7. A notice to show cause was issued to ONGC on 8 April, 2010 alleging contravention of the Cenvat Credit Rules, 2004 during 2008-09 to 2009-10 up to the month of November. The notice proposed to deny Cenvat credit to the extent of Rs. 40.57 crore availed of by ONGC on the basis of invoices issued by the Input Service Distributors (ISD). It was alleged that the Cenvat credit distributed by the Input Service Distributors (ISD) pertains to input services availed of and used exclusively at the oil fields of Mumbai Offshore. Since crude oil and natural gas are exempted from excise duty, it was alleged that Cenvat credit of services used at Mumbai Offshore was not admissible. In addition, it was also alleged that the I.S.D. was required to take registration within 30 days from the date of commencement of business. As the ISDs of the Appellant have obtained registration in the first quarter of 2009, the credit availed on tax paid prior to registration as ISD was alleged to be inadmissible under rule 3(1). Moreover, it was alleged that units of ONGC were located at separate locations and are in separate jurisdictions and it could not be held that services used at one unit would constitute input services for the other. The notice alleged a suppression by ONGC of the fact that clearances of crude oil are directly dispatched from the oilfields of Mumbai High to other refineries.

8. The Commissioner of Central Excise, Customs and Service Tax, Raigad, by an order dated 6 May, 2011 confirmed the demand of duty and disallowed Cenvat credit amounting to Rs. 40.57 crore. An equivalent penalty was imposed together with interest.

9. In appeal, the CESTAT by an order dated 29 November, 2012 partly allowed the appeal preferred by ONGC as well as the appeals filed by the Input Service Distributors by deleting the penalty which was imposed by the adjudicating authority, save and except for a penalty of Rs. 2,000/- that was imposed on the Appellant. The Tribunal upheld the order of adjudication, confirming the demand of Rs. 40.57 crores under rule 14 of the Cenvat Credit Rules, 2004 read with section 11A of the Act and allowed interest inter alia under rule 14 read with section 11AB.

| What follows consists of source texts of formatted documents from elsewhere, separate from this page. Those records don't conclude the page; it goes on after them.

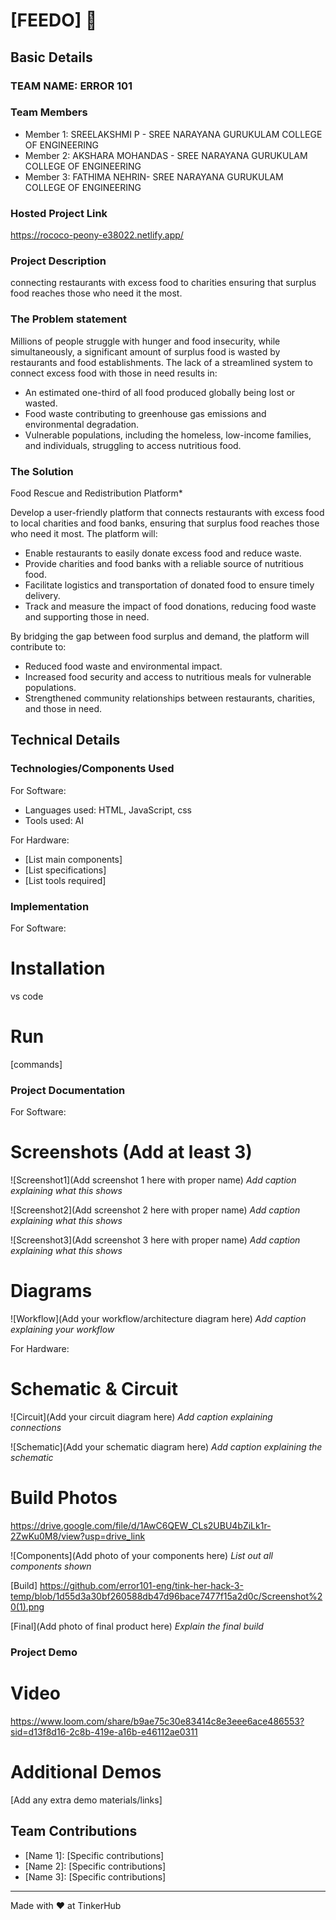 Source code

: # [FEEDO] 🎯


## Basic Details
### TEAM NAME: ERROR 101


### Team Members
- Member 1: SREELAKSHMI P - SREE NARAYANA GURUKULAM COLLEGE OF ENGINEERING
- Member 2: AKSHARA MOHANDAS - SREE NARAYANA GURUKULAM COLLEGE OF ENGINEERING
- Member 3: FATHIMA NEHRIN- SREE NARAYANA GURUKULAM COLLEGE OF ENGINEERING

### Hosted Project Link
https://rococo-peony-e38022.netlify.app/

### Project Description
connecting restaurants with excess food to charities ensuring that surplus food reaches those who need it the most.
### The Problem statement
Millions of people struggle with hunger and food insecurity, while simultaneously, a significant amount of surplus food is wasted by restaurants and food establishments. The lack of a streamlined system to connect excess food with those in need results in:

- An estimated one-third of all food produced globally being lost or wasted.
- Food waste contributing to greenhouse gas emissions and environmental degradation.
- Vulnerable populations, including the homeless, low-income families, and individuals, struggling to access nutritious food.

### The Solution
Food Rescue and Redistribution Platform*

Develop a user-friendly platform that connects restaurants with excess food to local charities and food banks, ensuring that surplus food reaches those who need it most. The platform will:

- Enable restaurants to easily donate excess food and reduce waste.
- Provide charities and food banks with a reliable source of nutritious food.
- Facilitate logistics and transportation of donated food to ensure timely delivery.
- Track and measure the impact of food donations, reducing food waste and supporting those in need.

By bridging the gap between food surplus and demand, the platform will contribute to:

- Reduced food waste and environmental impact.
- Increased food security and access to nutritious meals for vulnerable populations.
- Strengthened community relationships between restaurants, charities, and those in need.

## Technical Details
### Technologies/Components Used
For Software:
- Languages used: HTML, JavaScript, css
- Tools used: AI

For Hardware:
- [List main components]
- [List specifications]
- [List tools required]

### Implementation
For Software:      
# Installation
vs code

# Run
[commands]

### Project Documentation
For Software:

# Screenshots (Add at least 3)
![Screenshot1](Add screenshot 1 here with proper name)
*Add caption explaining what this shows*

![Screenshot2](Add screenshot 2 here with proper name)
*Add caption explaining what this shows*

![Screenshot3](Add screenshot 3 here with proper name)
*Add caption explaining what this shows*

# Diagrams
![Workflow](Add your workflow/architecture diagram here)
*Add caption explaining your workflow*

For Hardware:

# Schematic & Circuit
![Circuit](Add your circuit diagram here)
*Add caption explaining connections*

![Schematic](Add your schematic diagram here)
*Add caption explaining the schematic*

# Build Photos
https://drive.google.com/file/d/1AwC6QEW_CLs2UBU4bZiLk1r-2ZwKu0M8/view?usp=drive_link


![Components](Add photo of your components here)
*List out all components shown*

[Build]
https://github.com/error101-eng/tink-her-hack-3-temp/blob/1d55d3a30bf260588db47d96bace7477f15a2d0c/Screenshot%20(1).png

[Final](Add photo of final product here)
*Explain the final build*

### Project Demo
# Video
https://www.loom.com/share/b9ae75c30e83414c8e3eee6ace486553?sid=d13f8d16-2c8b-419e-a16b-e46112ae0311


# Additional Demos
[Add any extra demo materials/links]

## Team Contributions
- [Name 1]: [Specific contributions]
- [Name 2]: [Specific contributions]
- [Name 3]: [Specific contributions]

---
Made with ❤️ at TinkerHub
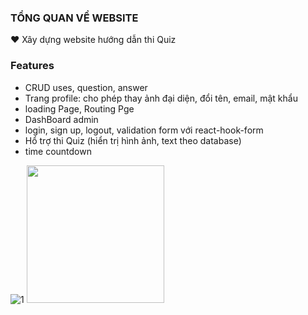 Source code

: ### TỔNG QUAN VỀ WEBSITE
❤️ Xây dựng website hướng dẫn thi Quiz 
### Features
- CRUD uses, question, answer
- Trang profile: cho phép thay ảnh đại diện, đổi tên, email, mật khẩu
- loading Page, Routing Pge
- DashBoard admin
- login, sign up, logout, validation form với react-hook-form
- Hổ trợ thi Quiz (hiển trị hình ảnh, text theo database)
- time countdown 

![1](https://user-images.githubusercontent.com/106683648/205274719-6099cc60-b42b-4ab4-afae-276767b13540.jpg)
<img src="https://user-images.githubusercontent.com/106683648/205274719-6099cc60-b42b-4ab4-afae-276767b13540.jpg"  width="220">

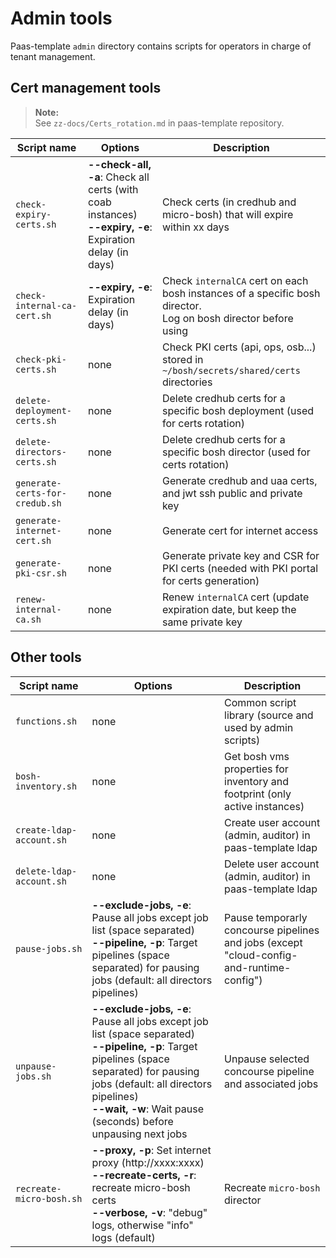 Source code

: # Admin tools

Paas-template `admin` directory contains scripts for operators in charge of tenant management.

## Cert management tools
  >**Note:**  
  > See `zz-docs/Certs_rotation.md` in paas-template repository.

  |Script name|Options|Description|
  |-----|-----|-----|
  |`check-expiry-certs.sh`|**--check-all, -a**: Check all certs (with coab instances)<br>**--expiry, -e**: Expiration delay (in days)|Check certs (in credhub and micro-bosh) that will expire within xx days|
  |`check-internal-ca-cert.sh`|**--expiry, -e**: Expiration delay (in days)|Check `internalCA` cert on each bosh instances of a specific bosh director.<br>Log on bosh director before using|
  |`check-pki-certs.sh`|none|Check PKI certs (api, ops, osb...) stored in `~/bosh/secrets/shared/certs` directories|
  |`delete-deployment-certs.sh`|none|Delete credhub certs for a specific bosh deployment (used for certs rotation)|
  |`delete-directors-certs.sh`|none|Delete credhub certs for a specific bosh director (used for certs rotation)|
  |`generate-certs-for-credub.sh`|none|Generate credhub and uaa certs, and jwt ssh public and private key|
  |`generate-internet-cert.sh`|none|Generate cert for internet access|
  |`generate-pki-csr.sh`|none|Generate private key and CSR for PKI certs (needed with PKI portal for certs generation)|
  |`renew-internal-ca.sh`|none|Renew `internalCA` cert (update expiration date, but keep the same private key|

## Other tools

  |Script name|Options|Description|
  |-----|-----|-----|
  |`functions.sh`|none|Common script library (source and used by admin scripts)|
  |`bosh-inventory.sh`|none|Get bosh vms properties for inventory and footprint (only active instances)|
  |`create-ldap-account.sh`|none|Create user account (admin, auditor) in paas-template ldap|
  |`delete-ldap-account.sh`|none|Delete user account (admin, auditor) in paas-template ldap|
  |`pause-jobs.sh`|**--exclude-jobs, -e**: Pause all jobs except job list (space separated)<br>**--pipeline, -p**: Target pipelines (space separated) for pausing jobs (default: all directors pipelines)|Pause temporarly concourse pipelines and jobs (except "cloud-config-and-runtime-config")|
  |`unpause-jobs.sh`|**--exclude-jobs, -e**: Pause all jobs except job list (space separated)<br>**--pipeline, -p**: Target pipelines (space separated) for pausing jobs (default: all directors pipelines)<br>**--wait, -w**: Wait pause (seconds) before unpausing next jobs|Unpause selected concourse pipeline and associated jobs|
  |`recreate-micro-bosh.sh`|**--proxy, -p**: Set internet proxy (http://xxxx:xxxx)<br>**--recreate-certs, -r**: recreate micro-bosh certs<br>**--verbose, -v**: "debug" logs, otherwise "info" logs (default)|Recreate `micro-bosh` director|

10. The Tribunal has held that crude oil manufactured at Mumbai Offshore is a saleable commodity which is sold by ONGC to its buyers and, that as a matter of fact, before the Uran plant came into existence, the entire crude oil manufactured at Mumbai Offshore was sold. In the circumstances, the Tribunal came to the conclusion that the crude oil used at the Uran plant to manufacture other value added final products cannot be termed as semi-stabilised/semi-finished goods. Having come to the conclusion that the crude oil manufactured at Mumbai Offshore is a saleable commodity and is being sold partly at Mumbai Offshore, the Tribunal held that under rule 6(1) of the Cenvat Credit Rules, Cenvat credit shall not be allowed on such quantity of input or input service which is used in the manufacture of exempted goods except in the circumstances specified in rule 6(2). Under rule 6(2) where a manufacturer manufactures both exempted goods and dutiable goods and maintains a separate record of input services which have gone into dutiable goods and exempted goods, credit in respect of input services which have gone into dutiable goods is admissible. However, in this case, the Tribunal held that input services are entirely used in crude oil/natural gas which is exempted from duty and hence Cenvat credit was not admissible. In this view of the matter, the Tribunal has not gone into the second question which related to the admissibility of credit after the date of registration of the Input Service Distributors.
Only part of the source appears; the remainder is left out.